Só que a perceção também conta, e muito. O investidor luso-inglês Stephan de Moraes, presidente da Associação Portuguesa de Capital de Risco (APCRI), considera que, “quando se trata de desacatos de ordem pública significativos, pode começar a afetar ligeiramente” a reputação do país. E revela ao ECO que os incidentes na região de Lisboa já chegaram aos ouvidos de alguns investidores estrangeiros.
“Efetivamente, já vi alguns comentários no WhatsApp de algum espanto com o que está a acontecer”, diz o também cofundador do fundo de capital de risco Indico Capital. “Grupos onde estão investidores internacionais e onde estou presente. Há um certo espanto das pessoas”, especifica, acrescentando: “Este tipo de acontecimentos não favorece a confiança de investidores internacionais em colocar recursos na economia portuguesa.”
Do mesmo modo, Stephan de Moraes confirma que o tema da segurança tem vindo a ganhar expressão, sobretudo junto dos “investidores estrangeiros que vivem cá”, que “estão mais atentos a estas questões”. “Já houve outros incidentes, alguns assaltos, relacionados com a perceção de diminuição de segurança”, reconhece. “Essa perceção de safe heaven” – uma espécie de paraíso seguro – “destrói-se quando há temas desta natureza”, diz o investidor.
De outra perspetiva, a reação descrita por Stephan de Moraes mostra também “que os investidores estrangeiros não têm uma perceção correta do nível de desigualdade da sociedade portuguesa”. “Se a falta de oportunidades tanto a nível educacional como económico for muito grande, mais cedo ou mais tarde existem manifestações desta natureza. É uma forma de expressar o descontentamento sobre realidades económicas a que uma parte da população é sujeita”, interpreta.
Para já, pelo menos nesta fase, ainda há tempo de evitar um dano reputacional maior: “Ainda estamos a tempo, obviamente, desde que [estas situações] sejam resolvidas. Tem de ser imediatamente resolvido.”
Efetivamente, já vi alguns comentários no WhatsApp de algum espanto com o que está a acontecer. Grupos onde estão investidores internacionais e onde estou presente.

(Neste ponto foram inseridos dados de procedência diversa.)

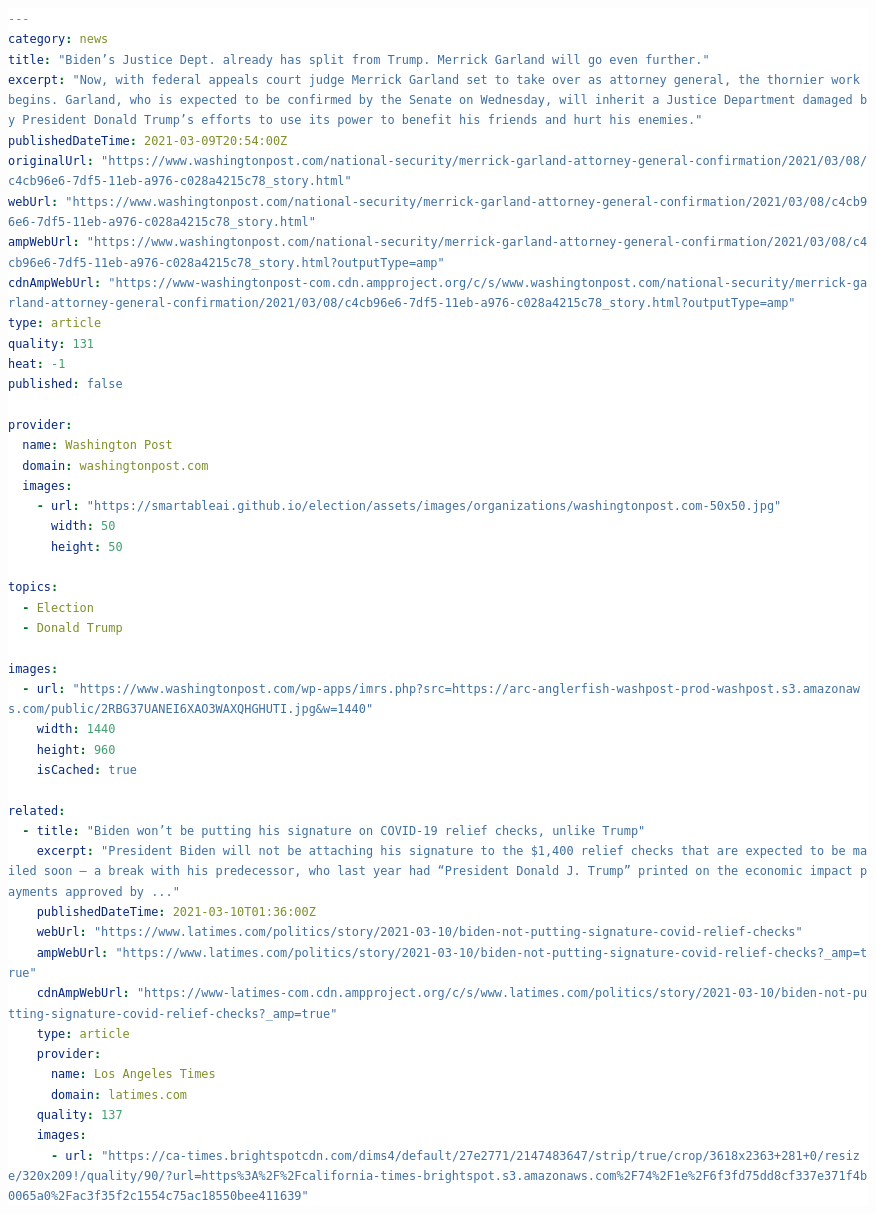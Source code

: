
 ```yaml
---
category: news
title: "Biden’s Justice Dept. already has split from Trump. Merrick Garland will go even further."
excerpt: "Now, with federal appeals court judge Merrick Garland set to take over as attorney general, the thornier work begins. Garland, who is expected to be confirmed by the Senate on Wednesday, will inherit a Justice Department damaged by President Donald Trump’s efforts to use its power to benefit his friends and hurt his enemies."
publishedDateTime: 2021-03-09T20:54:00Z
originalUrl: "https://www.washingtonpost.com/national-security/merrick-garland-attorney-general-confirmation/2021/03/08/c4cb96e6-7df5-11eb-a976-c028a4215c78_story.html"
webUrl: "https://www.washingtonpost.com/national-security/merrick-garland-attorney-general-confirmation/2021/03/08/c4cb96e6-7df5-11eb-a976-c028a4215c78_story.html"
ampWebUrl: "https://www.washingtonpost.com/national-security/merrick-garland-attorney-general-confirmation/2021/03/08/c4cb96e6-7df5-11eb-a976-c028a4215c78_story.html?outputType=amp"
cdnAmpWebUrl: "https://www-washingtonpost-com.cdn.ampproject.org/c/s/www.washingtonpost.com/national-security/merrick-garland-attorney-general-confirmation/2021/03/08/c4cb96e6-7df5-11eb-a976-c028a4215c78_story.html?outputType=amp"
type: article
quality: 131
heat: -1
published: false

provider:
  name: Washington Post
  domain: washingtonpost.com
  images:
    - url: "https://smartableai.github.io/election/assets/images/organizations/washingtonpost.com-50x50.jpg"
      width: 50
      height: 50

topics:
  - Election
  - Donald Trump

images:
  - url: "https://www.washingtonpost.com/wp-apps/imrs.php?src=https://arc-anglerfish-washpost-prod-washpost.s3.amazonaws.com/public/2RBG37UANEI6XAO3WAXQHGHUTI.jpg&w=1440"
    width: 1440
    height: 960
    isCached: true

related:
  - title: "Biden won’t be putting his signature on COVID-19 relief checks, unlike Trump"
    excerpt: "President Biden will not be attaching his signature to the $1,400 relief checks that are expected to be mailed soon — a break with his predecessor, who last year had “President Donald J. Trump” printed on the economic impact payments approved by ..."
    publishedDateTime: 2021-03-10T01:36:00Z
    webUrl: "https://www.latimes.com/politics/story/2021-03-10/biden-not-putting-signature-covid-relief-checks"
    ampWebUrl: "https://www.latimes.com/politics/story/2021-03-10/biden-not-putting-signature-covid-relief-checks?_amp=true"
    cdnAmpWebUrl: "https://www-latimes-com.cdn.ampproject.org/c/s/www.latimes.com/politics/story/2021-03-10/biden-not-putting-signature-covid-relief-checks?_amp=true"
    type: article
    provider:
      name: Los Angeles Times
      domain: latimes.com
    quality: 137
    images:
      - url: "https://ca-times.brightspotcdn.com/dims4/default/27e2771/2147483647/strip/true/crop/3618x2363+281+0/resize/320x209!/quality/90/?url=https%3A%2F%2Fcalifornia-times-brightspot.s3.amazonaws.com%2F74%2F1e%2F6f3fd75dd8cf337e371f4b0065a0%2Fac3f35f2c1554c75ac18550bee411639"
```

Do capital de risco para o imobiliário, José Cardoso Botelho, presidente executivo da Vanguard Properties, grupo que se apresenta como “o maior promotor imobiliário do país”, também adverte que a perceção dos investidores internacionais pode mudar se a situação dos tumultos “continuar e se agravar”. Todavia, pelo menos até esta sexta-feira à tarde, José Cardoso Botelho ainda não tinha ouvido comentários de investidores estrangeiros sobre a situação em Portugal. “Até agora, não vejo que tenha qualquer impacto”, disse o gestor ao ECO, salientando que, no setor, o que tem mais pesado nas decisões é mais “a insegurança da componente fiscal e legislativa do que a segurança ao nível dos bens”.
A lei é para “todos”
O “trágico desfecho” da perseguição policial a Odair Moniz, morto pela polícia na Cova da Moura, serviu de rastilho para os protestos que se estão a verificar, mas é necessária uma “postura assertiva” da parte do Estado contra os grupos que estão a perpetrar essas ações, pois nem por isso deixam de ser crimes.

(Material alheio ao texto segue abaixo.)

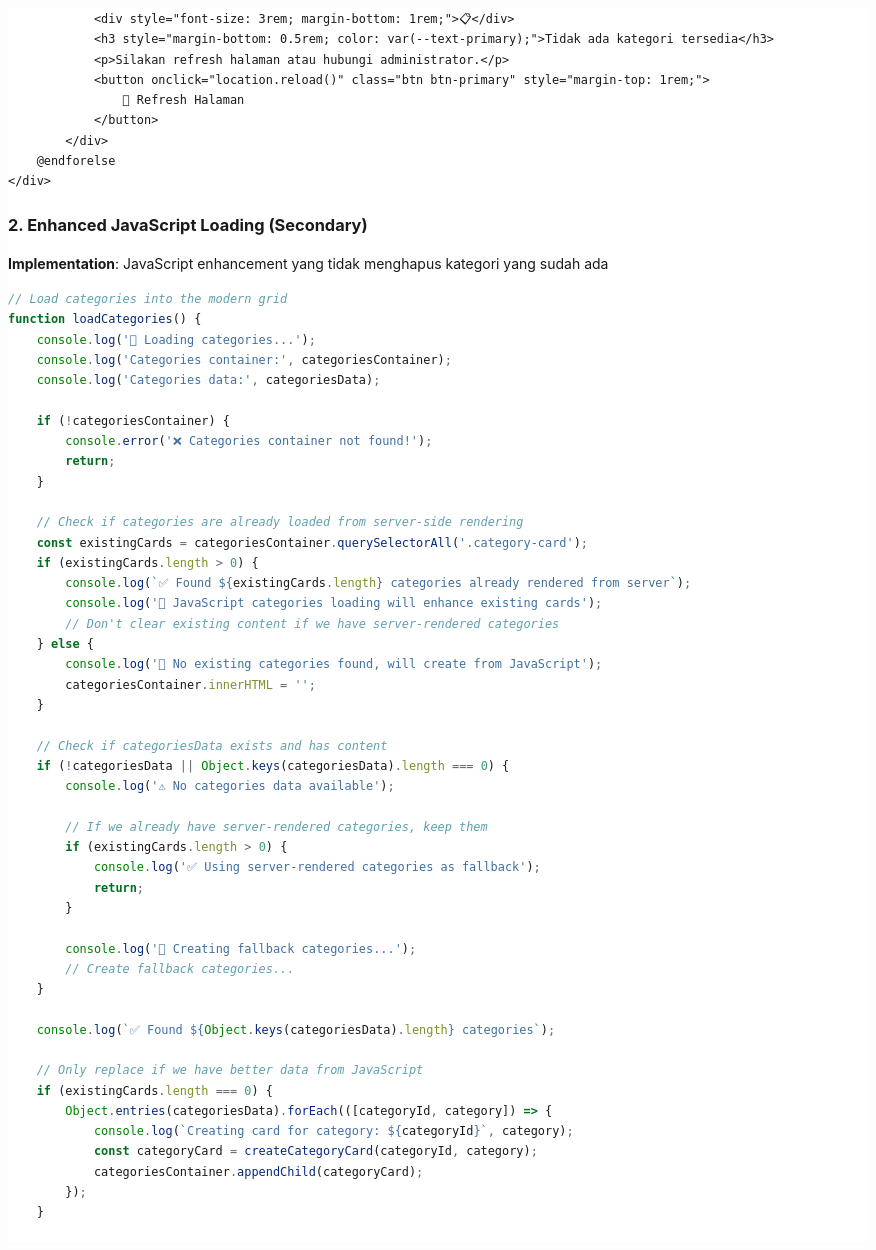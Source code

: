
 ```blade
            <div style="font-size: 3rem; margin-bottom: 1rem;">📋</div>
            <h3 style="margin-bottom: 0.5rem; color: var(--text-primary);">Tidak ada kategori tersedia</h3>
            <p>Silakan refresh halaman atau hubungi administrator.</p>
            <button onclick="location.reload()" class="btn btn-primary" style="margin-top: 1rem;">
                🔄 Refresh Halaman
            </button>
        </div>
    @endforelse
</div>
```

### **2. Enhanced JavaScript Loading (Secondary)**

**Implementation**: JavaScript enhancement yang tidak menghapus kategori yang sudah ada

```javascript
// Load categories into the modern grid
function loadCategories() {
    console.log('🔄 Loading categories...');
    console.log('Categories container:', categoriesContainer);
    console.log('Categories data:', categoriesData);
    
    if (!categoriesContainer) {
        console.error('❌ Categories container not found!');
        return;
    }
    
    // Check if categories are already loaded from server-side rendering
    const existingCards = categoriesContainer.querySelectorAll('.category-card');
    if (existingCards.length > 0) {
        console.log(`✅ Found ${existingCards.length} categories already rendered from server`);
        console.log('🔄 JavaScript categories loading will enhance existing cards');
        // Don't clear existing content if we have server-rendered categories
    } else {
        console.log('🔄 No existing categories found, will create from JavaScript');
        categoriesContainer.innerHTML = '';
    }
    
    // Check if categoriesData exists and has content
    if (!categoriesData || Object.keys(categoriesData).length === 0) {
        console.log('⚠️ No categories data available');
        
        // If we already have server-rendered categories, keep them
        if (existingCards.length > 0) {
            console.log('✅ Using server-rendered categories as fallback');
            return;
        }
        
        console.log('🔧 Creating fallback categories...');
        // Create fallback categories...
    }
    
    console.log(`✅ Found ${Object.keys(categoriesData).length} categories`);
    
    // Only replace if we have better data from JavaScript
    if (existingCards.length === 0) {
        Object.entries(categoriesData).forEach(([categoryId, category]) => {
            console.log(`Creating card for category: ${categoryId}`, category);
            const categoryCard = createCategoryCard(categoryId, category);
            categoriesContainer.appendChild(categoryCard);
        });
    }
    
```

Por outras palavras, por mais “zangado” que se esteja “com o sistema”, a “população portuguesa, ou que habita em Portugal, seja nacional ou não, tem de cumprir as leis do Estado português, independentemente de gostar ou não”, recorda o presidente do Observatório de Segurança Interna.
Assim, “a postura certa” da parte do Governo e das autoridades devem ser “a assertiva”. “Se em determinado momento tirarmos o poder ao Estado, o que garante a liberdade de qualquer cidadão?”, interroga Luís Marques Fernandes, para quem as dúvidas sobre a legitimidade dos disparos do agente da PSP, que conduziram à morte de uma pessoa naquela fatídica madrugada, deve ser reservada para as instâncias próprias, nomeadamente os tribunais.

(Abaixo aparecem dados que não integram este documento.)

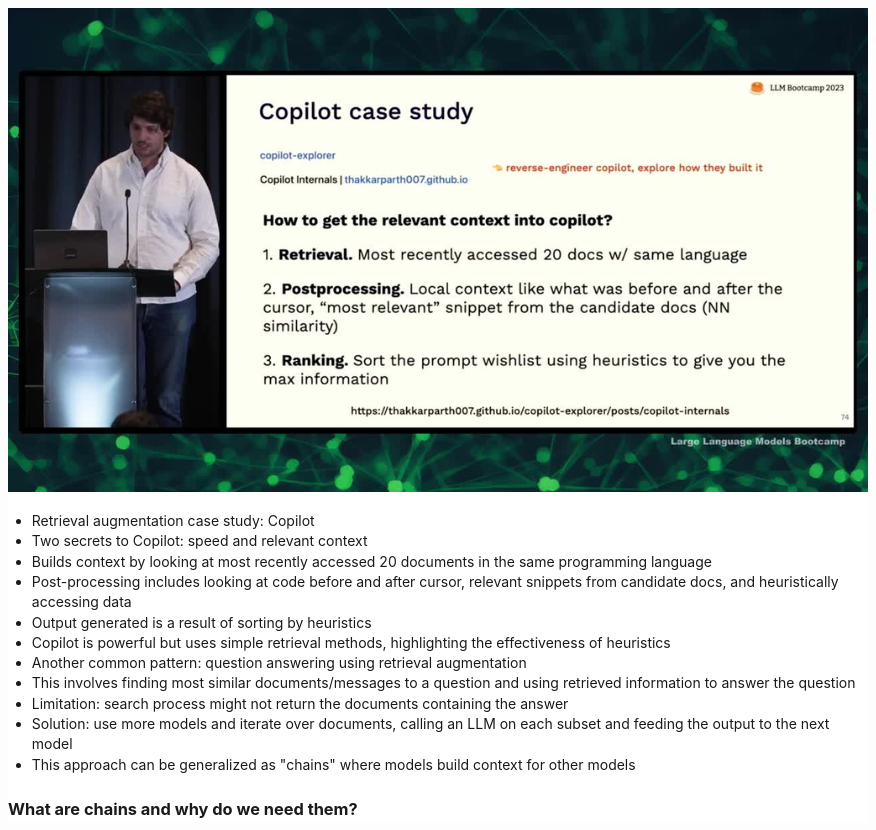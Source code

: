 ![Chapter 7 Cover Image](chapter_7.jpg)

- Retrieval augmentation case study: Copilot
- Two secrets to Copilot: speed and relevant context
- Builds context by looking at most recently accessed 20 documents in the same programming language
- Post-processing includes looking at code before and after cursor, relevant snippets from candidate docs, and heuristically accessing data
- Output generated is a result of sorting by heuristics
- Copilot is powerful but uses simple retrieval methods, highlighting the effectiveness of heuristics
- Another common pattern: question answering using retrieval augmentation
- This involves finding most similar documents/messages to a question and using retrieved information to answer the question
- Limitation: search process might not return the documents containing the answer
- Solution: use more models and iterate over documents, calling an LLM on each subset and feeding the output to the next model
- This approach can be generalized as "chains" where models build context for other models

### What are chains and why do we need them?
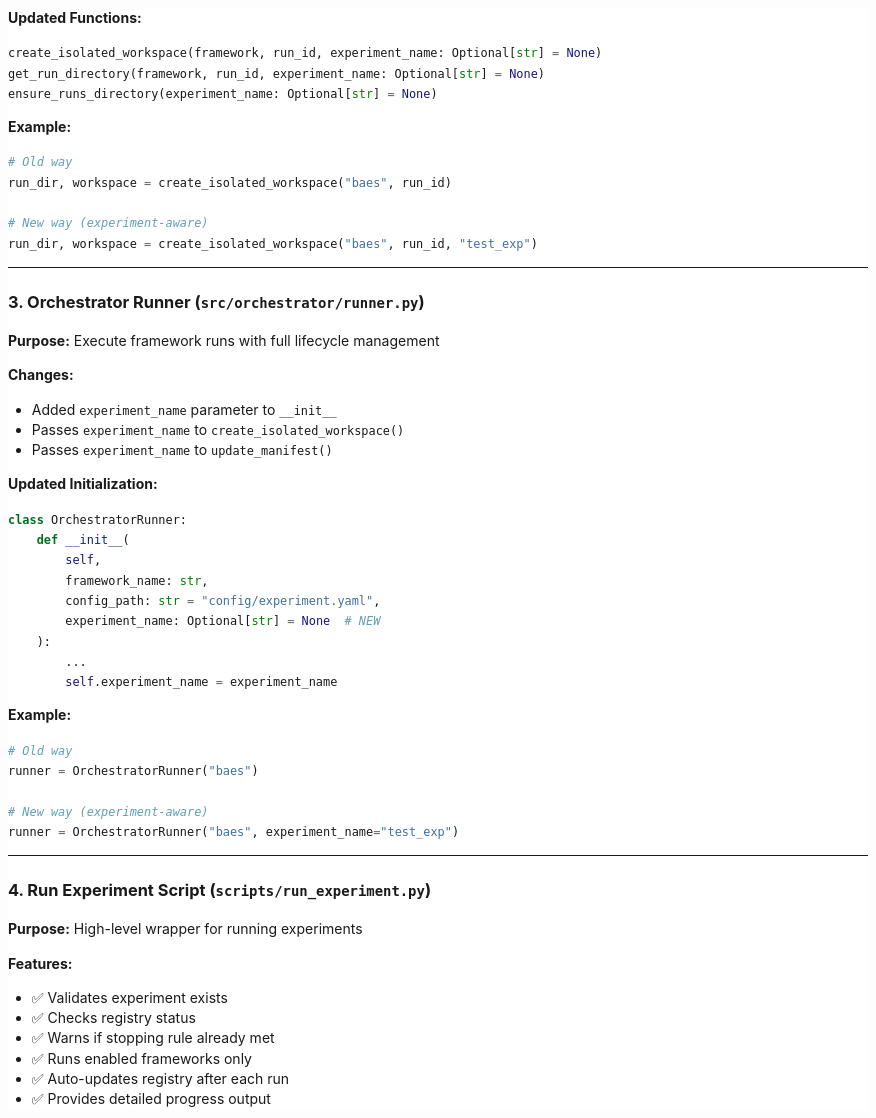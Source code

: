 **Updated Functions:**
```python
create_isolated_workspace(framework, run_id, experiment_name: Optional[str] = None)
get_run_directory(framework, run_id, experiment_name: Optional[str] = None)
ensure_runs_directory(experiment_name: Optional[str] = None)
```

**Example:**
```python
# Old way
run_dir, workspace = create_isolated_workspace("baes", run_id)

# New way (experiment-aware)
run_dir, workspace = create_isolated_workspace("baes", run_id, "test_exp")
```

---

### 3. Orchestrator Runner (`src/orchestrator/runner.py`)

**Purpose:** Execute framework runs with full lifecycle management

**Changes:**
- Added `experiment_name` parameter to `__init__`
- Passes `experiment_name` to `create_isolated_workspace()`
- Passes `experiment_name` to `update_manifest()`

**Updated Initialization:**
```python
class OrchestratorRunner:
    def __init__(
        self,
        framework_name: str,
        config_path: str = "config/experiment.yaml",
        experiment_name: Optional[str] = None  # NEW
    ):
        ...
        self.experiment_name = experiment_name
```

**Example:**
```python
# Old way
runner = OrchestratorRunner("baes")

# New way (experiment-aware)
runner = OrchestratorRunner("baes", experiment_name="test_exp")
```

---

### 4. Run Experiment Script (`scripts/run_experiment.py`)

**Purpose:** High-level wrapper for running experiments

**Features:**
- ✅ Validates experiment exists
- ✅ Checks registry status
- ✅ Warns if stopping rule already met
- ✅ Runs enabled frameworks only
- ✅ Auto-updates registry after each run
- ✅ Provides detailed progress output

Em resposta aos acontecimentos das últimas noites, o Governo anunciou o “acionamento de todos os meios de vigilância dos comportamentos incorretos”, presenciais e também cibernéticos, com enfoque nas “redes sociais”, disse na quinta-feira o ministro da Presidência, António Leitão Amaro, à saída de uma reunião com autarcas dos concelhos afetados pelos distúrbios.